:: Work request ::
Using the records that appear below, write out exactly the lines from the one with "THIS FIELD FOR" through the one with "take the guesswork", keeping both end lines.

[[ Data to examine, beginning ]]

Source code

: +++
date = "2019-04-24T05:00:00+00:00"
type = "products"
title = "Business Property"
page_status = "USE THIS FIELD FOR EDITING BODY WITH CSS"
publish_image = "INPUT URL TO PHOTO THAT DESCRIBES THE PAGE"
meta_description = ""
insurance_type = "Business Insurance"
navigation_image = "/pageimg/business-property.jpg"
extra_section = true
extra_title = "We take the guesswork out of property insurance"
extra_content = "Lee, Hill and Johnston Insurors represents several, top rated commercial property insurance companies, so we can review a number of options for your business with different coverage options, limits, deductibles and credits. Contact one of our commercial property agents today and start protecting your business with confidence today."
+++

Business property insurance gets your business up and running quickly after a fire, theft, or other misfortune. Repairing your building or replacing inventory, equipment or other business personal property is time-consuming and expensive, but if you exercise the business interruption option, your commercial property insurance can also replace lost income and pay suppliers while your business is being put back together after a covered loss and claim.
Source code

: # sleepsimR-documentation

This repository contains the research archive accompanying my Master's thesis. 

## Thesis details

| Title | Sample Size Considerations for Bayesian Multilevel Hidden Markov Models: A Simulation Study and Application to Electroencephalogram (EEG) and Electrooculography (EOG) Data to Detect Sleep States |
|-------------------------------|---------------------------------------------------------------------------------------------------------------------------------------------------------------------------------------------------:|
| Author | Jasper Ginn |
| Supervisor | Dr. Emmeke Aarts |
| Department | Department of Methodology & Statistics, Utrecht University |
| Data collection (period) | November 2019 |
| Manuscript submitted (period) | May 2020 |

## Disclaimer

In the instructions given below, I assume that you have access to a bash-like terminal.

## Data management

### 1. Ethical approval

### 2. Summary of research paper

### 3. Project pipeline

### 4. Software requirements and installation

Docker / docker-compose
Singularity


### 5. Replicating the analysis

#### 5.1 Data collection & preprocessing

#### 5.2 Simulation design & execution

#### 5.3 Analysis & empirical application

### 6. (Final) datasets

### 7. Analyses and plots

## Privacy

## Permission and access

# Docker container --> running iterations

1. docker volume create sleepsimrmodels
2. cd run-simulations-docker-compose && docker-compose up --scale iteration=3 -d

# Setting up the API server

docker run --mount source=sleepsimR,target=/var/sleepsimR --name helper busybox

[[ Data to examine, end ]]

:: Exercise solution ::
page_status = "USE THIS FIELD FOR EDITING BODY WITH CSS"
publish_image = "INPUT URL TO PHOTO THAT DESCRIBES THE PAGE"
meta_description = ""
insurance_type = "Business Insurance"
navigation_image = "/pageimg/business-property.jpg"
extra_section = true
extra_title = "We take the guesswork out of property insurance"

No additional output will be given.